Balelas (ou não) da Rua

Nem tanto ao Mar, nem tanto à Terra

sábado, 29 de dezembro de 2012

Enquanto nos soubermos de cor

Recosto me neste cadeirão felpudo, escarlate que nem sangue laborando o contorno do meu corpo, enquanto lentamente me afogo nos seus braços, reconfortante o pouco que me sobra de mim, neste vazio aconchegado, falta. A minha mão passa perene no seu braço, querendo encontrar um pouco de ti nele, absorvendo em cada minúscula faixa de pelo hirto o toque suave da tua pele, acariciando a vazia alma que me sustenta, chama me. Vivo destes murmúrios repetidos, estes pequenos enganos de alma, talvez seja cruel, talvez talvez. Enquanto a voz senão me alevanta, a saudade nos inventa, perco o tao pouco que ainda me resta.

De frente para o Tejo, aliciando a ponte com a sua majestosa impotência, prepotente, eloquente,olho so uma vez para ver quão bonita e esta avenida,este espaço recheado de vida e o riso das crianças na calcada,nao podia ser doutra maneira.
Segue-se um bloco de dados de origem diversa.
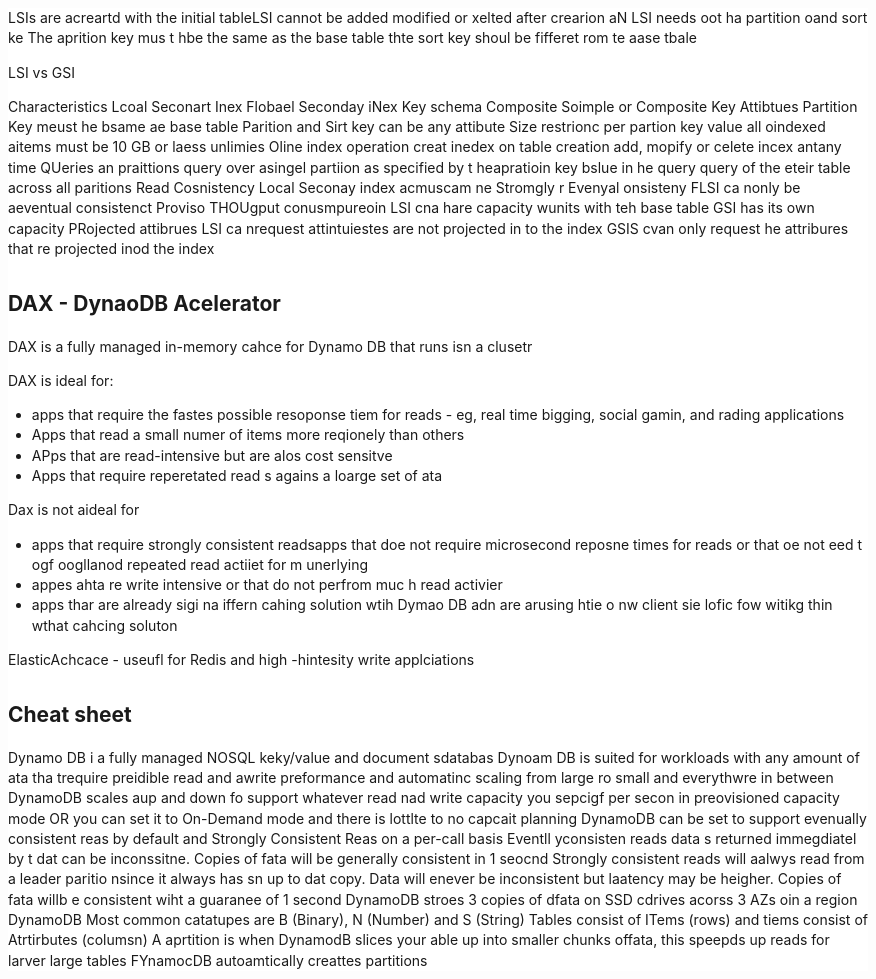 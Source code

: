 
LSIs are acreartd with the initial tableLSI
 cannot be added modified or xelted after crearion
 aN LSI needs oot ha partition oand sort ke
 The aprition key mus t hbe the same as the base table
 thte sort key shoul be fifferet rom te aase tbale



 LSI vs GSI

 Characteristics        Lcoal Seconart Inex     Flobael Seconday iNex
 Key schema     Composite       Soimple or Composite
 Key Attibtues      Partition Key meust he bsame ae base table      Parition and Sirt key can be any attibute
 Size restrionc per partion key value       all oindexed aitems must be 10 GB or laess      unlimies
 Oline index operation      creat inedex on table creation      add, mopify or celete incex antany time
QUeries an praittions       query over asingel partiion as specified by t heapratioin key bslue in he query     query of the eteir table across all paritions
Read Cosnistency        Local Seconay index acmuscam ne Stromgly r Evenyal onsisteny        FLSI ca nonly be aeventual consistenct
Proviso THOUgput conusmpureoin      LSI cna hare capacity wunits with teh base table        GSI has its own capacity
PRojected attibrues     LSI ca nrequest attintuiestes are not projected in to the index     GSIS cvan only request he attribures that re projected inod the index

## DAX - DynaoDB Acelerator
DAX is a fully managed in-memory cahce for Dynamo DB that runs isn a clusetr

DAX is ideal for:
- apps that require the fastes possible resoponse tiem for reads - eg, real time bigging, social gamin, and rading applications
- Apps that read a small numer of items more reqionely than others
- APps that are read-intensive but are alos cost sensitve
- Apps that require reperetated read s agains a loarge set of ata

Dax is not aideal for
- apps that require strongly consistent readsapps that doe not require microsecond reposne times for  reads or that oe not eed  t ogf oogllanod repeated read actiiet for m unerlying
- appes ahta re write intensive or that do not perfrom muc h read activier
- apps thar are already sigi na  iffern cahing solution wtih Dymao DB adn are arusing htie o nw client sie lofic fow witikg thin wthat cahcing soluton

ElasticAchcace - useufl for Redis and high -hintesity write applciations

## Cheat sheet
Dynamo DB i a fully managed NOSQL keky/value and document sdatabas
Dynoam DB is suited for workloads with any amount of ata tha trequire preidible read and awrite preformance and automatinc scaling from large ro small and everythwre in between
DynamoDB scales aup and down fo support whatever read nad write capacity you sepcigf per secon in preovisioned capacity mode OR you can set it to On-Demand mode and there is lottlte to no capcait planning
DynamoDB can be set to support evenually consistent reas by default and Strongly Consistent Reas on a per-call basis
Eventll yconsisten reads data s returned immegdiatel by t dat can be inconssitne. Copies of fata will be generally consistent in 1 seocnd
Strongly consistent reads will aalwys read from a leader paritio nsince it always has sn up to dat copy. Data will enever be inconsistent but laatency may be heigher. Copies of fata willb e consistent wiht a guaranee of 1 second
DynamoDB stroes 3 copies of dfata on SSD cdrives acorss 3 AZs oin a region
DynamoDB Most common catatupes are B (Binary), N (Number) and S (String)
Tables consist of ITems (rows) and tiems consist of Atrtirbutes (columsn)
A aprtition is when DynamodB slices your able up into smaller chunks offata, this speepds up reads for larver large tables
FYnamocDB autoamtically creattes partitions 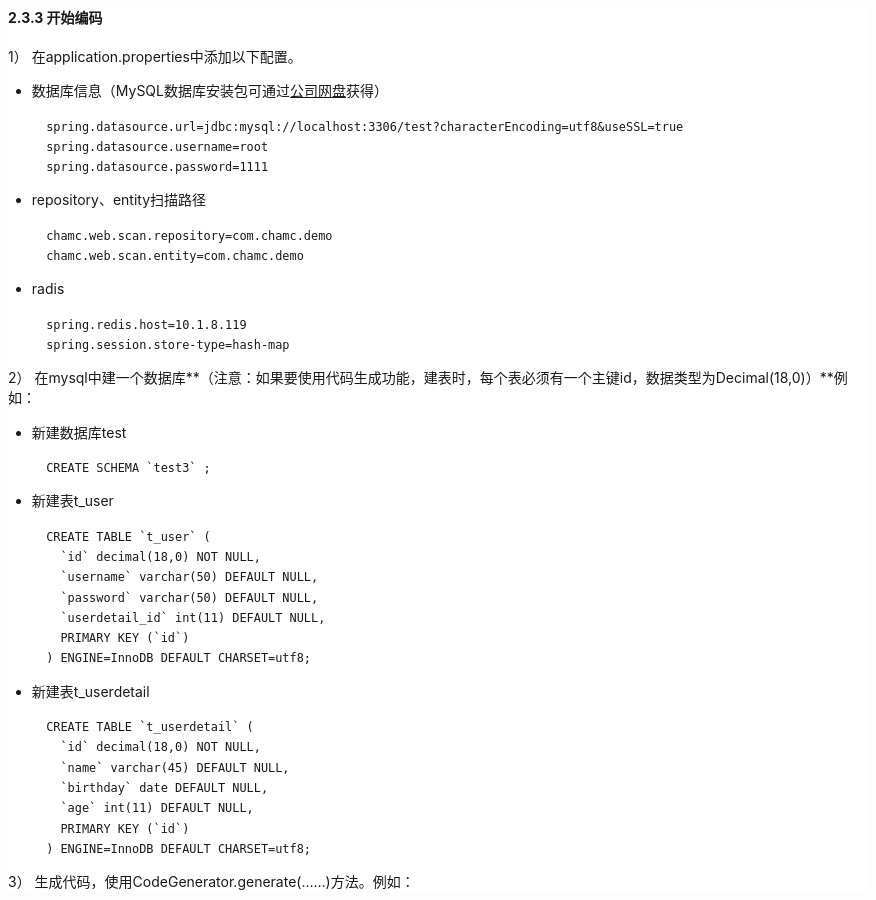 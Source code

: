 #### 2.3.3 开始编码

1） 在application.properties中添加以下配置。

* 数据库信息（MySQL数据库安装包可通过[公司网盘](http://hq-spsdocument/Documents/Forms/AllItems.aspx?RootFolder=%2FDocuments%2F4-软件开发部%2F培训%2F171013-SpringMVC和JPA基础-罗明强%2F软件)获得）

  ```text
    spring.datasource.url=jdbc:mysql://localhost:3306/test?characterEncoding=utf8&useSSL=true
    spring.datasource.username=root
    spring.datasource.password=1111
  ```

* repository、entity扫描路径

  ```text
    chamc.web.scan.repository=com.chamc.demo
    chamc.web.scan.entity=com.chamc.demo
  ```

* radis

  ```text
    spring.redis.host=10.1.8.119
    spring.session.store-type=hash-map
  ```

2） 在mysql中建一个数据库**（注意：如果要使用代码生成功能，建表时，每个表必须有一个主键id，数据类型为Decimal\(18,0\)）**例如：

* 新建数据库test

  ```text
    CREATE SCHEMA `test3` ;
  ```

* 新建表t\_user

  ```text
    CREATE TABLE `t_user` (
      `id` decimal(18,0) NOT NULL,
      `username` varchar(50) DEFAULT NULL,
      `password` varchar(50) DEFAULT NULL,
      `userdetail_id` int(11) DEFAULT NULL,
      PRIMARY KEY (`id`)
    ) ENGINE=InnoDB DEFAULT CHARSET=utf8;
  ```

* 新建表t\_userdetail

  ```text
    CREATE TABLE `t_userdetail` (
      `id` decimal(18,0) NOT NULL,
      `name` varchar(45) DEFAULT NULL,
      `birthday` date DEFAULT NULL,
      `age` int(11) DEFAULT NULL,
      PRIMARY KEY (`id`)
    ) ENGINE=InnoDB DEFAULT CHARSET=utf8;
  ```

3） 生成代码，使用CodeGenerator.generate\(……\)方法。例如：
Mãos vazias, cheias de nada, mundos quadrados e quadros pintados, de tanto nos esquecemos, senão do sorriso, nunca se esquece o sorriso de quem gostamos.

Neste mesmo quarto so comigo e com este cadeirão frágil de memória,aguardo a lua, finda a tarde, que ela entre neste espaço vazio, compadecida Madeira no soalho e vestes vermelhas nas paredes nuas, que a tua voz entre nele como a luz da lua,sonolenta, Nigéria, compadecida comigo.
Neste mesmo cadeirão, assento a tua alma na minha e juntos, abraçados, aguardamos o fim do mundo, hirtos, comparecendo a cada um os desejos de cada qual, solitários e nunca mais sozinhos, aguardamos o fim do mundo, ou o nascer de um novo dia.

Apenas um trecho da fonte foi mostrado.